While the venture capital market has spent the last couple of years recalibrating, one thing is becoming increasingly clear: investors are still willing to write big cheques for European tech – as long as the technology is defensible, complex and built for the long term.
That’s the bet Elaia is making with its fifth Digital Venture Fund, DV5.
The Paris-based VC firm has announced a first close of €120 million, positioning the fund to back what it describes as “enduring, IP-driven ventures” across Europe. And in a climate where many investors are still cautious, a close of this size sends a fairly strong signal.
This isn’t just another European growth fund. Rather, it’s a deep-tech leaning vehicle designed to back companies that could define entire categories.
A €120m First Close, But With A Bigger Story Behind It
A first close at €120 million is notable on its own, but the wider message is arguably more important: institutional confidence in European venture capital isn’t gone, it’s just become more selective.
Elaia is leaning heavily into its existing reputation here. The firm has more than two decades of experience, and DV5 builds directly on the performance of its previous four Digital Venture funds.
That matters because, right now, fundraising isn’t about hype cycles or shiny decks. LPs want proof, a clear thesis an- teams that can survive multiple market eras — not just boom years.
Elaia’s positioning is essentially that it has already done this before, and DV5 is the next iteration of a strategy that has worked.
The Fund Thesis: Backing The “Hard Tech” Layer Of Europe
DV5’s focus is straightforward, but ambitious. Elaia says the fund will invest across early-stage rounds from Pre-Seed to Series B, with cheque sizes ranging from €1 million to €15 million. The target is B2B technology businesses across Europe, particularly those building foundational infrastructure and breakthrough applications.
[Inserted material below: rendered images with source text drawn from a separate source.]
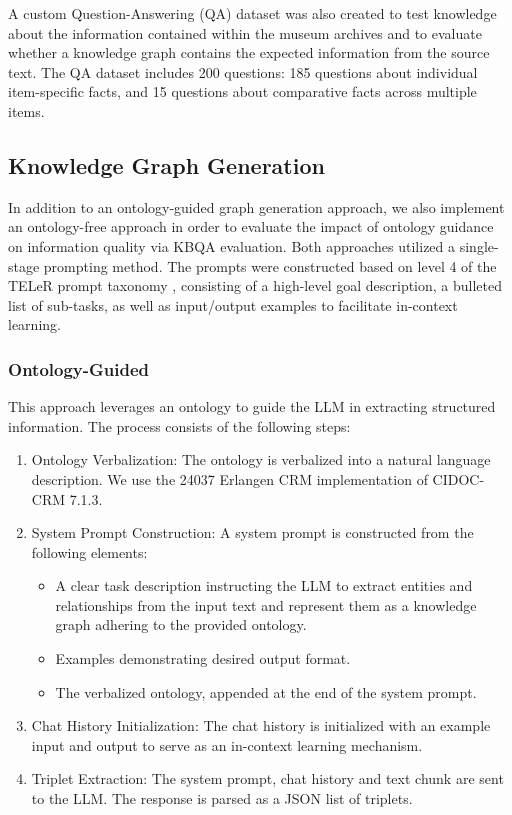 \documentclass[a4, conference]{IEEEtran}
\begin{document}
A custom Question-Answering (QA) dataset was also created to test knowledge about the information contained within the museum archives and to evaluate whether a knowledge graph contains the expected information from the source text. The QA dataset includes 200 questions: 185 questions about individual item-specific facts, and 15 questions about comparative facts across multiple items.

\subsection{Knowledge Graph Generation}

In addition to an ontology-guided graph generation approach, we also implement an ontology-free approach in order to evaluate the impact of ontology guidance on information quality via KBQA evaluation. Both approaches utilized a single-stage prompting method. The prompts were constructed based on level 4 of the TELeR prompt taxonomy \cite{santu2023telergeneraltaxonomyllm}, consisting of a high-level goal description, a bulleted list of sub-tasks, as well as input/output examples to facilitate in-context learning.

\subsubsection{Ontology-Guided}

This approach leverages an ontology to guide the LLM in extracting structured information. The process consists of the following steps:

\begin{enumerate}
    \item Ontology Verbalization: The ontology is verbalized into a natural language description. We use the 24037 Erlangen CRM implementation of CIDOC-CRM 7.1.3.
    \item System Prompt Construction: A system prompt is constructed from the following elements:
          \begin{itemize}
              \item A clear task description instructing the LLM to extract entities and relationships from the input text and represent them as a knowledge graph adhering to the provided ontology.
              \item Examples demonstrating desired output format.
              \item The verbalized ontology, appended at the end of the system prompt.
          \end{itemize}
    \item Chat History Initialization: The chat history is initialized with an example input and output to serve as an in-context learning mechanism.
    \item Triplet Extraction: The system prompt, chat history and text chunk are sent to the LLM. The response is parsed as a JSON list of triplets.
\end{enumerate}
\end{document}
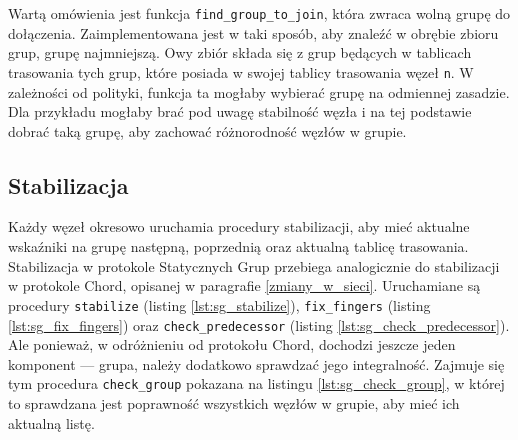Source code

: \documentclass[12pt, twoside, openany]{report}
\begin{document}
Wartą omówienia jest funkcja \texttt{find\_group\_to\_join}, która zwraca wolną grupę do dołączenia. Zaimplementowana jest w taki sposób, aby znaleźć w obrębie zbioru grup, grupę najmniejszą. Owy zbiór składa się z grup będących w tablicach trasowania tych grup, które posiada w swojej tablicy trasowania węzeł \texttt{n}. W zależności od polityki, funkcja ta mogłaby wybierać grupę na odmiennej zasadzie. Dla przykładu mogłaby brać pod uwagę stabilność węzła i na tej podstawie dobrać taką grupę, aby zachować różnorodność węzłów w grupie.






\subsection{Stabilizacja}

Każdy węzeł okresowo uruchamia procedury stabilizacji, aby mieć aktualne wskaźniki na grupę następną, poprzednią oraz aktualną tablicę trasowania. Stabilizacja w protokole Statycznych Grup przebiega analogicznie do stabilizacji w protokole Chord, opisanej w paragrafie \ref{zmiany_w_sieci}. Uruchamiane są procedury \texttt{stabilize} (listing \ref{lst:sg_stabilize}), \texttt{fix\_fingers} (listing \ref{lst:sg_fix_fingers}) oraz \texttt{check\_predecessor} (listing \ref{lst:sg_check_predecessor}). Ale ponieważ, w odróżnieniu od protokołu Chord, dochodzi jeszcze jeden komponent --- grupa, należy dodatkowo sprawdzać jego integralność. Zajmuje się tym procedura \texttt{check\_group} pokazana na listingu \ref{lst:sg_check_group}, w której to sprawdzana jest poprawność wszystkich węzłów w grupie, aby mieć ich aktualną listę.




\end{document}
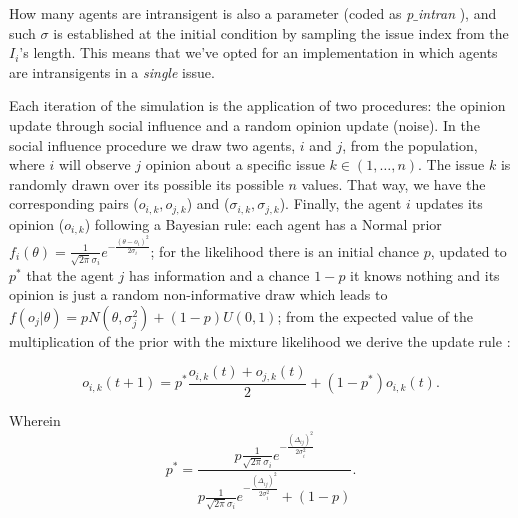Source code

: \documentclass{article}
\begin{document}
How many agents are intransigent is also a parameter (coded as
\textit{p$\_$intran} ), and such \(\sigma\) is established at the initial
condition by sampling the issue index from the \(I_i\)'s length. This means that
we've opted for an implementation in which agents are intransigents in a
\textit{single} issue.

Each iteration of the simulation is the application of two procedures: the
opinion update through social influence and a random opinion update (noise). In
the social influence procedure we draw two agents, \(i\) and \(j\), from the
population, where \(i\) will observe \(j\) opinion about a specific issue \(k
\in (1 , \ldots, n)\). The issue $k$ is randomly drawn over its possible its
possible $n$ values. That way, we have the corresponding pairs (\(o_{i,k},
o_{j,k}\)) and (\(\sigma_{i,k}, \sigma_{j,k}\)). Finally, the agent \(i\)
updates its opinion (\(o_{i,k}\)) following a Bayesian rule: each agent has a
Normal prior \(f_i(\theta) = \frac{1}{\sqrt{2 \pi} \sigma_i} e^{- \frac{(\theta
    - o_i )^2}{2 \sigma_i}} \); for the likelihood there is an initial chance
\(p\), updated to \(p^*\) that the agent \(j\) has information and a chance
\(1-p\) it knows nothing and its opinion is just a random non-informative draw
which leads to \( f(o_j|\theta) = p N(\theta,\sigma_j^2) + (1-p)U(0,1) \); from
the expected value of the multiplication of the prior with the mixture
likelihood we derive the update rule \cite{martins12b}:

  \[
    o_{i,k}(t+1) =
    p^{*}
    \frac{o_{i,k}(t) + o_{j,k}(t) }{2}
    +
    (1 - p^{*})
    o_{i,k}(t).
  \]

  Wherein 
  \[
   p^{*}
    =
  \frac{
      p \frac{1}{\sqrt{2 \pi} \sigma_i}
      e^{- \frac{ (\Delta_{ij})^2}{2 \sigma_i^2}}
    }{
      p
      \frac{1}{\sqrt{2 \pi} \sigma_i}
    e^{- \frac{ ( \Delta_{ij})^2}{2 \sigma_i^2}}
    +
    (1 - p)
  }.
\]


\end{document}
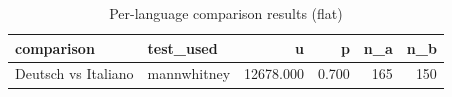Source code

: \begin{table}[ht]
\centering
\begin{tabular}{llrrrr}
\toprule
comparison & test_used & u & p & n_a & n_b \\
\midrule
Deutsch vs Italiano & mannwhitney & 12678.000 & 0.700 & 165 & 150 \\
\bottomrule
\end{tabular}
\caption{Per-language comparison results (flat)}\n\label{tab:perlang}\n\end{table}
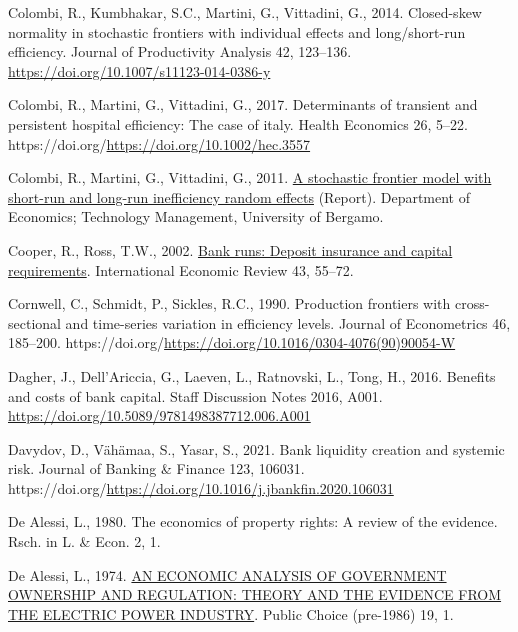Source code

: \documentclass[
  12pt,
  a4paper,
  DIV=11,
  numbers=noendperiod]{scrreprt}
\newlength{\cslhangindent}
\newenvironment{CSLReferences}[2] %
 {\begin{list}{}{%
  \setlength{\itemindent}{0pt}
  \setlength{\leftmargin}{0pt}
  \setlength{\parsep}{0pt}
  \ifodd #1
   \setlength{\leftmargin}{\cslhangindent}
   \setlength{\itemindent}{-1\cslhangindent}
  \fi
  \setlength{\itemsep}{#2\baselineskip}}}
 {\end{list}}
\begin{document}
\begin{CSLReferences}{1}{0}
Colombi, R., Kumbhakar, S.C., Martini, G., Vittadini, G., 2014.
Closed-skew normality in stochastic frontiers with individual effects
and long/short-run efficiency. Journal of Productivity Analysis 42,
123--136. \url{https://doi.org/10.1007/s11123-014-0386-y}

Colombi, R., Martini, G., Vittadini, G., 2017. Determinants of transient
and persistent hospital efficiency: The case of italy. Health Economics
26, 5--22. https://doi.org/\url{https://doi.org/10.1002/hec.3557}

Colombi, R., Martini, G., Vittadini, G., 2011.
\href{https://EconPapers.repec.org/RePEc:brh:wpaper:1101}{A stochastic
frontier model with short-run and long-run inefficiency random effects}
(Report). Department of Economics; Technology Management, University of
Bergamo.

Cooper, R., Ross, T.W., 2002.
\href{http://www.jstor.org.queens.ezp1.qub.ac.uk/stable/827056}{Bank
runs: Deposit insurance and capital requirements}. International
Economic Review 43, 55--72.

Cornwell, C., Schmidt, P., Sickles, R.C., 1990. Production frontiers
with cross-sectional and time-series variation in efficiency levels.
Journal of Econometrics 46, 185--200.
https://doi.org/\url{https://doi.org/10.1016/0304-4076(90)90054-W}

Dagher, J., Dell'Ariccia, G., Laeven, L., Ratnovski, L., Tong, H., 2016.
Benefits and costs of bank capital. Staff Discussion Notes 2016, A001.
\url{https://doi.org/10.5089/9781498387712.006.A001}

Davydov, D., Vähämaa, S., Yasar, S., 2021. Bank liquidity creation and
systemic risk. Journal of Banking \& Finance 123, 106031.
https://doi.org/\url{https://doi.org/10.1016/j.jbankfin.2020.106031}

De Alessi, L., 1980. The economics of property rights: A review of the
evidence. Rsch. in L. \& Econ. 2, 1.

De Alessi, L., 1974.
\href{https://queens.ezp1.qub.ac.uk/login?url=https://www.proquest.com/scholarly-journals/economic-analysis-government-ownership-regulation/docview/236987376/se-2?accountid=13374\%0Ahttps://resolver.ebscohost.com/openurl?ctx_ver=Z39.88-2004&ctx_enc=info:ofi/enc:UTF-8&rfr_id=info:sid/ProQ\%3Aabiglobal&rft_val_fmt=info:ofi/fmt:kev:mtx:journal&rft.genre=unknown&rft.jtitle=Public+Choice+\%28pre-1986\%29&rft.atitle=AN+ECONOMIC+ANALYSIS+OF+GOVERNMENT+OWNERSHIP+AND+REGULATION\%3A+THEORY+AND+THE+EVIDENCE+FROM+THE+ELECTRIC+POWER+INDUSTRY&rft.au=De+Alessi\%2C+Louis&rft.aulast=De+Alessi&rft.aufirst=Louis&rft.date=1974-10-01&rft.volume=19&rft.issue=&rft.spage=1&rft.isbn=&rft.btitle=&rft.title=Public+Choice+\%28pre-1986\%29&rft.issn=00485829&rft_id=info:doi/}{AN
ECONOMIC ANALYSIS OF GOVERNMENT OWNERSHIP AND REGULATION: THEORY AND THE
EVIDENCE FROM THE ELECTRIC POWER INDUSTRY}. Public Choice (pre-1986) 19,
1.


\end{CSLReferences}
\end{document}
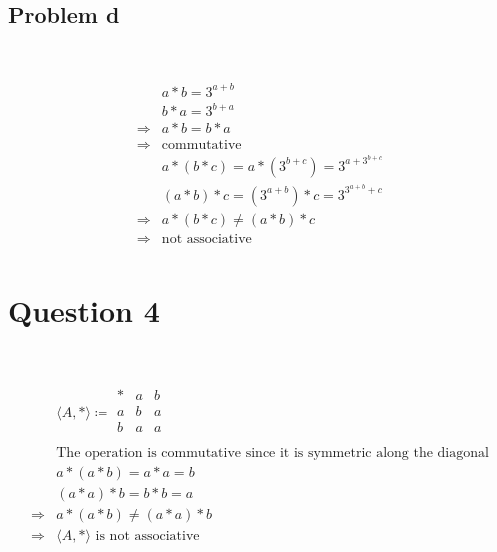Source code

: \documentclass{article}
\begin{document}
~

\subsection*{Problem d}

~

\begin{equation}
    \begin{split}
        &a*b=3^{a+b}\\
        &b*a=3^{b+a}\\
        \Rightarrow&a*b=b*a\\
        \Rightarrow&\text{commutative}\\
        &a*(b*c)=a*(3^{b+c})=3^{a+3^{b+c}}\\
        &(a*b)*c=(3^{a+b})*c=3^{3^{a+b}+c}\\
        \Rightarrow&a*(b*c)\ne (a*b)*c\\
        \Rightarrow&\text{not associative}\\
    \end{split}
\end{equation}

\newpage

\section*{Question 4}

~

\begin{equation*}
    \begin{split}
        &\langle A,*\rangle\coloneqq\begin{array}{c|cc}
            *&a&b\\
            \hline
            a&b&a\\
            b&a&a\\
        \end{array}\\
        &\text{The operation is commutative since it is symmetric along the diagonal}\\
        &a*(a*b)=a*a=b\\
        &(a*a)*b=b*b=a\\
        \Rightarrow&a*(a*b)\ne(a*a)*b\\
        \Rightarrow&\langle A,*\rangle\text{ is not associative}
    \end{split}
\end{equation*}

\newpage
\end{document}
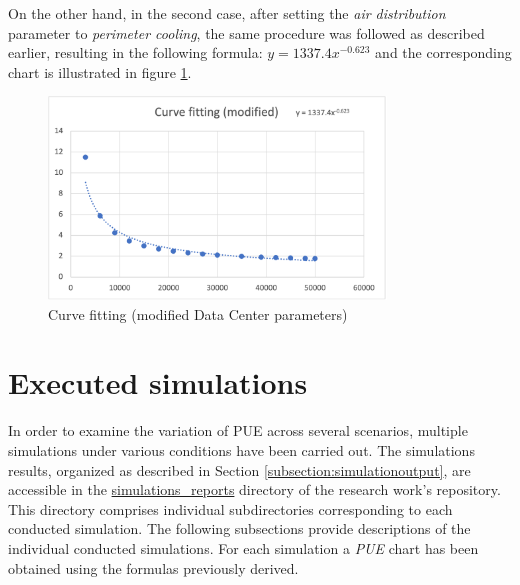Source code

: On the other hand, in the second case, after setting the \emph{air distribution} parameter to \emph{perimeter cooling}, the same procedure was followed as described earlier, resulting in the following formula: \(y=1337.4x^{-0.623}\) and the corresponding chart is illustrated in figure \ref{fig:curve_fitting_modified}.
\begin{figure}[h]
    \centering
    \includegraphics[width=0.8\textwidth]{chapters/images/curve_fitting_modified.png}
    \caption{Curve fitting (modified Data Center parameters)}
    \label{fig:curve_fitting_modified}
\end{figure}

\section{Executed simulations}
In order to examine the variation of PUE across several scenarios, multiple simulations under various conditions have been carried out. The simulations results, organized as described in Section \ref{subsection:simulationoutput}, are accessible in the \href{https://github.com/vincenzo-emanuele/masters-degree-thesis/tree/main/simulation_reports}{simulations\_reports} directory of the research work's repository. This directory comprises individual subdirectories corresponding to each conducted simulation. The following subsections provide descriptions of the individual conducted simulations. For each simulation a \emph{PUE} chart has been obtained using the formulas previously derived. 


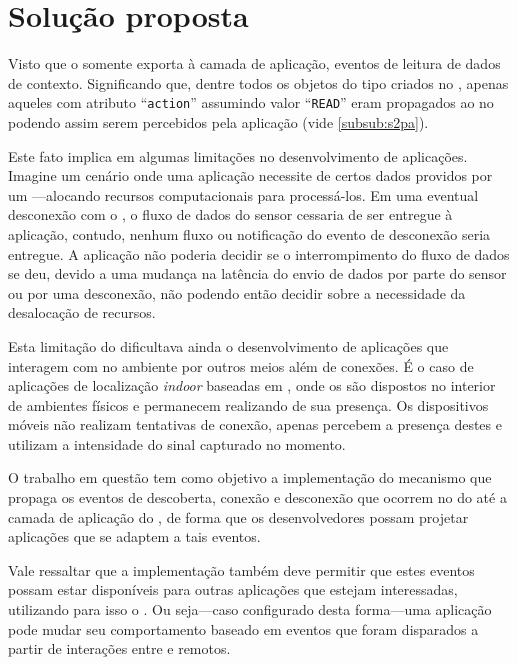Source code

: \chapter{Solução proposta}\label{chap:solucao}

Visto que o \cddl somente exporta à camada de aplicação, eventos de leitura de dados de contexto.
Significando que, dentre todos os objetos do tipo \sensordata criados no \stwopa, apenas aqueles com atributo ``\texttt{action}'' assumindo valor ``\texttt{READ}'' eram propagados ao \qocevaluator no \cddl podendo assim serem percebidos pela aplicação (vide \autoref{subsub:s2pa}).

Este fato implica em algumas limitações no desenvolvimento de aplicações.
Imagine um cenário onde uma aplicação necessite de certos dados providos por um \smartobj---alocando recursos computacionais para processá-los.
Em uma eventual desconexão com o \smartobj, o fluxo de dados do sensor cessaria de ser entregue à aplicação, contudo, nenhum fluxo ou notificação do evento de desconexão seria entregue.
A aplicação não poderia decidir se o interrompimento do fluxo de dados se deu, devido a uma mudança na latência do envio de dados por parte do sensor ou por uma desconexão, não podendo então decidir sobre a necessidade da desalocação de recursos.

Esta limitação do \cddl dificultava ainda o desenvolvimento de aplicações que interagem com \smartobjs no ambiente por outros meios além de conexões.
É o caso de aplicações de localização \textit{indoor} baseadas em \beacons \bluetooth, onde os \beacons são dispostos no interior de ambientes físicos e permanecem realizando \broadcast de sua presença.
Os dispositivos móveis não realizam tentativas de conexão, apenas percebem a presença destes \smartobjs e utilizam a intensidade do sinal capturado no momento.

O trabalho em questão tem como objetivo a implementação do mecanismo que propaga os eventos de descoberta, conexão e desconexão que ocorrem no \stwopa do \mhub até a camada de aplicação do \cddl, de forma que os desenvolvedores possam projetar aplicações que se adaptem a tais eventos.

Vale ressaltar que a implementação também deve permitir que estes eventos possam estar disponíveis para outras aplicações que estejam interessadas, utilizando para isso o \mqtt.
Ou seja---caso configurado desta forma---uma aplicação \mhubcddl pode mudar seu comportamento baseado em eventos que foram disparados a partir de interações entre \smartobjs e \smartphones remotos.

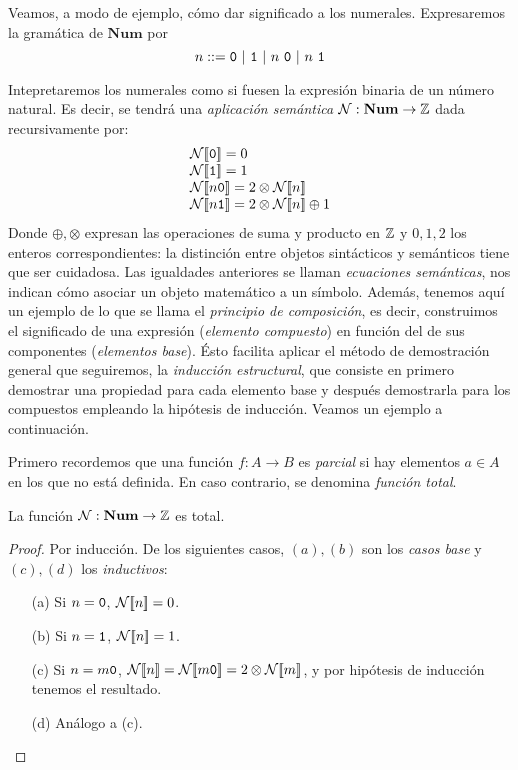 Veamos, a modo de ejemplo, cómo dar significado a los numerales. Expresaremos la gramática de $\mathbf{Num}$ por
\[
    n ::= \n{0}\ |\ \n{1} \ |\ n\ \n{0} \ |\ n\ \n{1}
\]

Intepretaremos los numerales como si fuesen la expresión binaria de un número natural. Es decir, se tendrá una \textit{aplicación semántica} $\mathcal{N}: \mathbf{Num} \to \mathbb{Z}$ dada recursivamente por:
\[
    \begin{array}{l}
         \fc{\mc{N}}{\n{0}} = 0 \\
         \fc{\mc{N}}{\n{1}}= 1 \\
         \fc{\mc{N}}{n \n{0}} = 2\otimes \fc{\mc{N}}{n}\\
         \fc{\mc{N}}{n \n{1}} = 2\otimes \fc{\mc{N}}{n} \oplus 1
    \end{array}
\]
Donde $\oplus, \otimes$ expresan las operaciones de suma y producto en $\mathbb{Z}$ y $0, 1, 2$ los enteros correspondientes: la distinción entre objetos sintácticos y semánticos tiene que ser cuidadosa. Las igualdades anteriores se llaman \textit{ecuaciones semánticas}, nos indican cómo asociar un objeto matemático a un símbolo. Además, tenemos aquí un ejemplo de lo que se llama el \textit{principio de composición}, es decir, construimos el significado de una expresión (\textit{elemento compuesto}) en función del de sus componentes (\textit{elementos base}). Ésto facilita aplicar el método de demostración general que seguiremos, la \textit{inducción estructural}, que consiste en primero demostrar una propiedad para cada elemento base y después demostrarla para los compuestos empleando la hipótesis de inducción. Veamos un ejemplo a continuación.

Primero recordemos que una función $f: A \rightarrow B$ es \textit{parcial} si hay elementos $a\in A$ en los que no está definida. En caso contrario, se denomina \textit{función total}.

\begin{prop}
La función $\mathcal{N}: \mathbf{Num} \to \mathbb{Z}$ es total.
\end{prop}
\begin{proof}
Por inducción. De los siguientes casos, $(a), (b)$ son los \textit{casos base} y $(c), (d)$ los \textit{inductivos}:
\begin{itemize}
    \item[(a)] Si $n = \texttt{0}$, $\mathcal{N}[\![n]\!] = 0$.
    \item[(b)] Si $n = \texttt{1}$, $\mathcal{N}[\![n]\!] = 1$.
    \item[(c)] Si $n = m\texttt{0}$, $\mathcal{N}[\![n]\!] = \mathcal{N}[\![m\texttt{0}]\!] = 2 \otimes \mathcal{N}[\![m]\!]$, y por hipótesis de inducción tenemos el resultado.
    \item[(d)] Análogo a (c).
\end{itemize}
\end{proof}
This is an important detail, because it reflects where venture capital is increasingly moving: away from short-lived consumer trends and towards platforms and systems that underpin industries.
According to Elaia Managing Partner Pauline Roux, the firm has historically focused on “complex, high-impact technologies” including AI, cybersecurity, techbio, and industrial innovation. DV5 appears to be doubling down on that approach.
The implication is that Elaia is building a portfolio designed to last through cycles – companies that are harder to replicate and less dependent on marketing-led growth.
Why Investors Are Backing Elaia Again
The list of investors participating in DV5’s first close includes a mix of institutional names and long-term partners.
Elaia confirmed backing from Bpifrance, MACSF, BNP Paribas, SMABTP, Arundo Re and Groupe AG2R LA MONDIALE, among others.
Bpifrance’s involvement is particularly noteworthy given its role in France 2030, a major national initiative aimed at strengthening French and European technological competitiveness.
This blend of financial institutions, insurers, and government-linked capital suggests that DV5 is not just seen as a high-risk startup fund but as part of a wider European innovation strategy.
In other words, investors aren’t only chasing returns —-they’re also backing the infrastructure of the future.
First Investment: Mimic Robotics And The Rise Of “Physical AI”
DV5’s first investment has already been announce – Mimic Robotics, a Zurich-based company described as a robotics “physical AI” startup.
While the PR doesn’t go into product specifics, the selection is symbolic. Robotics sits at the intersection of AI, industrial innovation, and real-world infrastructure – all areas where Europe has the talent base to compete globally.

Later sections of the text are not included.